Okay, so, on first reading, I admit I have a problem with calling myself a “worthless slave.” But again, it helps to read this in the context of the culture where it was written. Jesus lived in a slave society. Everyone he spoke to knew slaves personally. Some probably owned slaves, others may have been slaves. It’s possible that Jesus wasn’t trying to make everybody feel worthless, as much as trying to help us all live into a world where we’re not the master, but rather, we’re all serving something outside of ourselves.
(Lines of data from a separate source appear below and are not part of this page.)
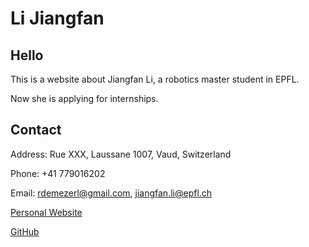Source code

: # Li Jiangfan


## Hello

This is a website about Jiangfan Li, a robotics master student in EPFL. 

Now she is applying for internships.

## Contact

Address: Rue XXX, Laussane 1007, Vaud, Switzerland

Phone: +41 779016202

Email: rdemezerl@gmail.com, jiangfan.li@epfl.ch

[Personal Website](https://rli43.github.io/Jiangfan_Li/Introduction/#!pages/resume.md)

[GitHub]( https://github.com/RLi43 )

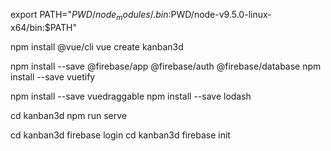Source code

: 
export PATH="$PWD/node_modules/.bin:$PWD/node-v9.5.0-linux-x64/bin:$PATH"

npm install @vue/cli
vue create kanban3d

npm install --save @firebase/app @firebase/auth @firebase/database
npm install --save vuetify
<!-- npm install --save vuexfire -->
npm install --save vuedraggable
npm install --save lodash

cd kanban3d
npm run serve

cd kanban3d
firebase login
cd kanban3d
firebase init
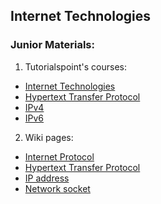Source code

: ## Internet Technologies

### Junior Materials:

1. Tutorialspoint's courses:
  - [Internet Technologies](http://www.tutorialspoint.com/internet_technologies/index.htm)
  - [Hypertext Transfer Protocol](http://www.tutorialspoint.com/http/index.htm)
  - [IPv4](http://www.tutorialspoint.com/ipv4/index.htm)
  - [IPv6](http://www.tutorialspoint.com/ipv6/index.htm)

2. Wiki pages:
  - [Internet Protocol](https://en.wikipedia.org/wiki/Internet_Protocol)
  - [Hypertext Transfer Protocol](https://en.wikipedia.org/wiki/Hypertext_Transfer_Protocol)
  - [IP address](https://en.wikipedia.org/wiki/IP_address)
  - [Network socket](https://en.wikipedia.org/wiki/Network_socket)
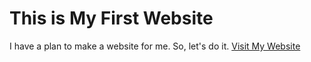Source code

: # This is My First Website
I have a plan to make a website for me. So, let's do it.
[Visit My Website](https://sekendar1823.github.io/my-repository/)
As long as my focus in my work is on me, on what I deserve, on how I look to others, on being praised and petted for how wonderful I am, well, that’s a bucket that will never be full. Today’s passage from Habakkuk ends like this: “Look at the proud! Their spirit is not right in them—in other words, though they may be proud, they don’t feel right—but the righteous—that is, those who are at peace with God and their neighbors—the righteous live by their faith.
Here’s how The Message renders the the second half of Luke’s gospel passage, at the end: “Does the servant get special thanks for doing what’s expected of him? It’s the same with you. When you’ve done everything expected of you, be matter-of-fact and say, ‘The work is done. What we were told to do, we did.’”
Okay, I can do that. And it’s kind of a relief, when it’s not all about me.
So—let’s lift up our hearts, and do the work we are given in God’s world, with whatever faith we have. The good news is that we don’t have to have great, big, giant piles of churchy faith. Just a little faith in something good can be a powerful thing. It might be, faith in another person, that their heart’s in the right place, and that all is not lost.
Or faith that Love is real, and present, and that love makes a difference in the world.
Faith that the sun will come up tomorrow morning with the promise of new life, and we’ll get another chance to do our work here in God’s world. And having done it, we can rest, and sleep the sleep of the good and faithful servant. May it be so. Amen.